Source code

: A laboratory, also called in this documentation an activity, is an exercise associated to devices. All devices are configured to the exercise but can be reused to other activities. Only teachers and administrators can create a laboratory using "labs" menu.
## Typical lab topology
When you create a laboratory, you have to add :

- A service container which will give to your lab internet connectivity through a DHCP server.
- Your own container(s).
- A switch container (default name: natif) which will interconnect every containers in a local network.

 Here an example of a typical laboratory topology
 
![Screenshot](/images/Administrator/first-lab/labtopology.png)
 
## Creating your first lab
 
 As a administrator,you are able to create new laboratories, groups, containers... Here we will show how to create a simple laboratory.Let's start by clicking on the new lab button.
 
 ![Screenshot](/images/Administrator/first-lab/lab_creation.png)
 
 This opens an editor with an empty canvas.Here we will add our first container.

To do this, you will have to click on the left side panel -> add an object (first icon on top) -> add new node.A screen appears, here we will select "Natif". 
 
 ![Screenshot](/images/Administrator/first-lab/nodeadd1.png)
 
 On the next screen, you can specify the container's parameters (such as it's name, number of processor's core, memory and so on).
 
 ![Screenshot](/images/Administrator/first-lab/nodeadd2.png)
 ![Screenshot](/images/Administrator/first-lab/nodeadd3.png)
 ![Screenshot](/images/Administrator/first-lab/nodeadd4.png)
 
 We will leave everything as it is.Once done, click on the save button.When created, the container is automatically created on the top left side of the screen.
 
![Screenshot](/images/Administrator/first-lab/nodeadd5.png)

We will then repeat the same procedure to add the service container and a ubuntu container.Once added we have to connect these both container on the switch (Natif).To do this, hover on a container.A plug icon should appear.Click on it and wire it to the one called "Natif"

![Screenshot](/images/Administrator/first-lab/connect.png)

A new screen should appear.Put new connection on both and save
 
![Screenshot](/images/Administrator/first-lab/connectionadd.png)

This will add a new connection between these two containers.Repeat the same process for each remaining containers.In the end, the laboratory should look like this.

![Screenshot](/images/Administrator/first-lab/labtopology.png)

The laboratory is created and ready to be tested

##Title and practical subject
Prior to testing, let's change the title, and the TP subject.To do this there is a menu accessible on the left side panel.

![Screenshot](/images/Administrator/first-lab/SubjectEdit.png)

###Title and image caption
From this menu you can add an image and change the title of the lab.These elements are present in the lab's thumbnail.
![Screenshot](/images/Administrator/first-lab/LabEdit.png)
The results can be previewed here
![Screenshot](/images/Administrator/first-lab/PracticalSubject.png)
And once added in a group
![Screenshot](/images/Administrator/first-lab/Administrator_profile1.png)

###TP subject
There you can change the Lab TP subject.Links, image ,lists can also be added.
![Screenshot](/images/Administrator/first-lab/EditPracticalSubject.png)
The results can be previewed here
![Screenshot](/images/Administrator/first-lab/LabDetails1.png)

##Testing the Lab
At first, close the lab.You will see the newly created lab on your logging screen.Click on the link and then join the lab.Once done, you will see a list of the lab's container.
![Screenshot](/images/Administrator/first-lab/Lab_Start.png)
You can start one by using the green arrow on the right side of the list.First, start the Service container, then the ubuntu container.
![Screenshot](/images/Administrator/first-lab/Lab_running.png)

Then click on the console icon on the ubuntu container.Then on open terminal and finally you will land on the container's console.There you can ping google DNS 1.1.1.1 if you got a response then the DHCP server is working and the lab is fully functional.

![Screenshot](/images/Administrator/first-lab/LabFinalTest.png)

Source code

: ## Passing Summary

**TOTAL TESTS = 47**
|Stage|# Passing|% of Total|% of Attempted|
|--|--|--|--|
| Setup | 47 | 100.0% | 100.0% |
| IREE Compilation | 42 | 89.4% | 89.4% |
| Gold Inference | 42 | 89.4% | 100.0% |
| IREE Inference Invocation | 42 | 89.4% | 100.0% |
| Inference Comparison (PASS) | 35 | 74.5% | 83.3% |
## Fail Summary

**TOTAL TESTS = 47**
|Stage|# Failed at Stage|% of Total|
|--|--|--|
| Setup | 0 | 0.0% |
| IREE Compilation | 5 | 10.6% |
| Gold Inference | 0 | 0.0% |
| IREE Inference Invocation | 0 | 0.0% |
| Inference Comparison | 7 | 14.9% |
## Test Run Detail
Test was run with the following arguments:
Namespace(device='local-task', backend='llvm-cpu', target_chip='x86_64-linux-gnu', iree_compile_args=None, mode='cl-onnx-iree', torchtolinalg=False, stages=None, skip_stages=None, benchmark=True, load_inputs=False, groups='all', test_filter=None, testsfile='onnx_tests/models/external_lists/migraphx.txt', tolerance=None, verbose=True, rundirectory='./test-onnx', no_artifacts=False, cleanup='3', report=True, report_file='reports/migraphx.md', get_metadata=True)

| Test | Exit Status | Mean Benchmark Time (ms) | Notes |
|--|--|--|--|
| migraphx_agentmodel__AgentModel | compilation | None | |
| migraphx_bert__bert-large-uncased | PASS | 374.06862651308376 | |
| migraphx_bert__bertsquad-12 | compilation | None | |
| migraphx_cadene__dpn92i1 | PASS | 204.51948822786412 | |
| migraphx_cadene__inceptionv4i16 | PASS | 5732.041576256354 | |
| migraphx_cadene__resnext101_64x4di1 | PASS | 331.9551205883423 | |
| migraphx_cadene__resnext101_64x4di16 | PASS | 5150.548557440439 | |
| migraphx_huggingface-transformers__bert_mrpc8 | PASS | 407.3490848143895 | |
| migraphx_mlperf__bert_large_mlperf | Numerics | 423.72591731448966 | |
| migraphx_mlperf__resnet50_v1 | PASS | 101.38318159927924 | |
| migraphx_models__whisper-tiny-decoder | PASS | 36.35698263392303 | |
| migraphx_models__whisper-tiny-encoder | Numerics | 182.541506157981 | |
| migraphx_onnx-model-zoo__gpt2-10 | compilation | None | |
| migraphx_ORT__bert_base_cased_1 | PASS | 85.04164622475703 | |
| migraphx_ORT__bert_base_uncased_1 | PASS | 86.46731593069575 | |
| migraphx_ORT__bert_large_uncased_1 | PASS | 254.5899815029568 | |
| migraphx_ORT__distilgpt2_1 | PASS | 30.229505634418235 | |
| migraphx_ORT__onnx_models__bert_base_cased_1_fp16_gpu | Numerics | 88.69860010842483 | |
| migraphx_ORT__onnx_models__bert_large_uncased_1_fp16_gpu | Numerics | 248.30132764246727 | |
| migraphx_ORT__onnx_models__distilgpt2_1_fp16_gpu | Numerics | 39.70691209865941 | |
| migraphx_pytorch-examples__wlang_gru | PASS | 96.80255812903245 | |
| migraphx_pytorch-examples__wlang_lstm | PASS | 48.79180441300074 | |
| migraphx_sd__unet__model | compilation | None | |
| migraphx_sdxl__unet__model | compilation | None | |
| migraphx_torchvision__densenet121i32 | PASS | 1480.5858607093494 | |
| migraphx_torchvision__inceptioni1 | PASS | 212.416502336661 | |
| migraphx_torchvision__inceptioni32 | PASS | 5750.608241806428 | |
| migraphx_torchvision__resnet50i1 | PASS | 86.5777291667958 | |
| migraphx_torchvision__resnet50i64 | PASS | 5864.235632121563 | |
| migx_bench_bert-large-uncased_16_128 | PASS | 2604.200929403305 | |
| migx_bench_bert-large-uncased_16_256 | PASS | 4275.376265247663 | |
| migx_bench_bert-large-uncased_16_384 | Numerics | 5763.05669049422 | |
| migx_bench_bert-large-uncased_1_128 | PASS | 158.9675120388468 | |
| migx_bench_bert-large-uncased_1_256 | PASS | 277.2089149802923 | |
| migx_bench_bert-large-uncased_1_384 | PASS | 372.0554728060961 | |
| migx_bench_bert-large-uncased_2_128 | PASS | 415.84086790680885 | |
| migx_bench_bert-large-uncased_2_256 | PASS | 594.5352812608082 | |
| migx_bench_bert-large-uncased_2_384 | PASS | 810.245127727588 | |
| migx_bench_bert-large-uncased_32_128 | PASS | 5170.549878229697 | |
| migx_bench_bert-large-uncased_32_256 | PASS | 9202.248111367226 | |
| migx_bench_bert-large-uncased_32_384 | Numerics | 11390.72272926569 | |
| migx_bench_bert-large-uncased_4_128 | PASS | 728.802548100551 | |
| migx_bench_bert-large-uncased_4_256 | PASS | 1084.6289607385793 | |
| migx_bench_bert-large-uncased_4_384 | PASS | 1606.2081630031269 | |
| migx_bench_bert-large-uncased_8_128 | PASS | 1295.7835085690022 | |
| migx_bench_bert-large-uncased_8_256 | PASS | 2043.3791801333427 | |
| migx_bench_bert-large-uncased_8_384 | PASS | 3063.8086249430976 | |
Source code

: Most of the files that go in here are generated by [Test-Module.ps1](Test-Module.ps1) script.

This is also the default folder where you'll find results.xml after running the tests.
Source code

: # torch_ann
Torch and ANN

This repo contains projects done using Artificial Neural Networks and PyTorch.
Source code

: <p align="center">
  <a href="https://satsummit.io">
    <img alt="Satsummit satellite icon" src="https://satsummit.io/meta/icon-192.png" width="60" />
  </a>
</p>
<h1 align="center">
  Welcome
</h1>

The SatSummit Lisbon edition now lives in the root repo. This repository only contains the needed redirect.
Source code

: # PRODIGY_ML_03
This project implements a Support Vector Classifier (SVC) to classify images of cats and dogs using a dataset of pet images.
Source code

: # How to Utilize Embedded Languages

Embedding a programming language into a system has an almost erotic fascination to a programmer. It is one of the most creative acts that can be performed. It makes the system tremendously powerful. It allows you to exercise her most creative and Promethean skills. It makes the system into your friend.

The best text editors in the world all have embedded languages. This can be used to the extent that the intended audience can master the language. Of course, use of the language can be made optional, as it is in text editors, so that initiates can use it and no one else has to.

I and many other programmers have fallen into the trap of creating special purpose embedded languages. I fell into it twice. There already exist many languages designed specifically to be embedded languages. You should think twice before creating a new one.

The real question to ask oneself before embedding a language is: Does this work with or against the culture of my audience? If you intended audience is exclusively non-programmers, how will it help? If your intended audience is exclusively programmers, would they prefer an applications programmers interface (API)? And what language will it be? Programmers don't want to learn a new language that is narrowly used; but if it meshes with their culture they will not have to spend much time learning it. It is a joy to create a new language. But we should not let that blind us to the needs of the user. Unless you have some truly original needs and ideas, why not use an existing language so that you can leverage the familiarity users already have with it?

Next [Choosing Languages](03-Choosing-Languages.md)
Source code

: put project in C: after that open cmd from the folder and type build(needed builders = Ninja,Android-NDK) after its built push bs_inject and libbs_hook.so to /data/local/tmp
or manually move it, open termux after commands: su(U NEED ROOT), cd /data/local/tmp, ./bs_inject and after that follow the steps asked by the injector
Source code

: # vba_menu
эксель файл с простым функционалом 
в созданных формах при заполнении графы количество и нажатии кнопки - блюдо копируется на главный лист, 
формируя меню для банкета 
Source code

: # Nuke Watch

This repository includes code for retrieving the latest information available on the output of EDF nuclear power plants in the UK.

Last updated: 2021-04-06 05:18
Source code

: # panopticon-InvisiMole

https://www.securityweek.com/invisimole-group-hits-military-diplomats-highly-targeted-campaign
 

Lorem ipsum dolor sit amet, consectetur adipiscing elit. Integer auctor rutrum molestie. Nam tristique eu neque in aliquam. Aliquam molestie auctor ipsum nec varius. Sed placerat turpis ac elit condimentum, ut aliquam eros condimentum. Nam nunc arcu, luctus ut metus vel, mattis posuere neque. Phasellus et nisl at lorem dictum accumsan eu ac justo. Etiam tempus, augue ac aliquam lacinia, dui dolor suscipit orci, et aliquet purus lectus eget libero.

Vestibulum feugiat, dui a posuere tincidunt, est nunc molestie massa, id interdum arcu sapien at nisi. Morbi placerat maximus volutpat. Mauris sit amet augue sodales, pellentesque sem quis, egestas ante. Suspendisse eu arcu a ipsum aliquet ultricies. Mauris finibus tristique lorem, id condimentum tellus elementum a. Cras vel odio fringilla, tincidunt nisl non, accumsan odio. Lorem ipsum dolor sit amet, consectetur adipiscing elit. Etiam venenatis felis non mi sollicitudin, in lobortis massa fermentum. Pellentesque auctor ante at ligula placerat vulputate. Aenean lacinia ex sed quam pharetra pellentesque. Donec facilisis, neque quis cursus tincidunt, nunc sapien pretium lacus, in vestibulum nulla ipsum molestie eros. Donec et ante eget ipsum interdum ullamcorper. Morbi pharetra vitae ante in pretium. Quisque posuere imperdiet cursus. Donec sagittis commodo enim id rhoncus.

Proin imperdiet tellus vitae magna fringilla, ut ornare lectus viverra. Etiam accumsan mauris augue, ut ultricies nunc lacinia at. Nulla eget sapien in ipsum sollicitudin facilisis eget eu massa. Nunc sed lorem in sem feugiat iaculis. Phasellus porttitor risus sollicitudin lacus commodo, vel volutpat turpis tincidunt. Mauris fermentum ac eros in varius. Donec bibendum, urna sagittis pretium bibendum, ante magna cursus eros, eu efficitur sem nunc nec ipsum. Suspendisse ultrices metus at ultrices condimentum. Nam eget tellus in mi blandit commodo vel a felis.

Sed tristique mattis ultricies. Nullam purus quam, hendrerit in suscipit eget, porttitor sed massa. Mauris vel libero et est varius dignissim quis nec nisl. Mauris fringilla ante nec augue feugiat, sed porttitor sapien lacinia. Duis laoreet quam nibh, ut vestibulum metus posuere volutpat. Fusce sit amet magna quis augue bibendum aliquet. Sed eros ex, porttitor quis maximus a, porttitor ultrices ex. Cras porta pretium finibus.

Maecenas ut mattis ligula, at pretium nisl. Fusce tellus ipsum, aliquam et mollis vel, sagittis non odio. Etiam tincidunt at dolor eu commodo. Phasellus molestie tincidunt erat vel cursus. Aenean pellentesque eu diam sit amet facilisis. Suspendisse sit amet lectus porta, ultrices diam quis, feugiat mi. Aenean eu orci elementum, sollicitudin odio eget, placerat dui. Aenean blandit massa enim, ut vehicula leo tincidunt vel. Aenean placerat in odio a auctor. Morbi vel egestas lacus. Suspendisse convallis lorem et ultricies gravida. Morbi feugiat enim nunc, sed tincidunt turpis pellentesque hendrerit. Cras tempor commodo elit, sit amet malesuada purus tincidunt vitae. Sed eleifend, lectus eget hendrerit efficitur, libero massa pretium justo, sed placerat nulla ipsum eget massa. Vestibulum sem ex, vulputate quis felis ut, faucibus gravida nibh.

-------

What the task asks :: In the records above, how many lines hold "ubuntu"? Only the number is wanted.

Task result :: 3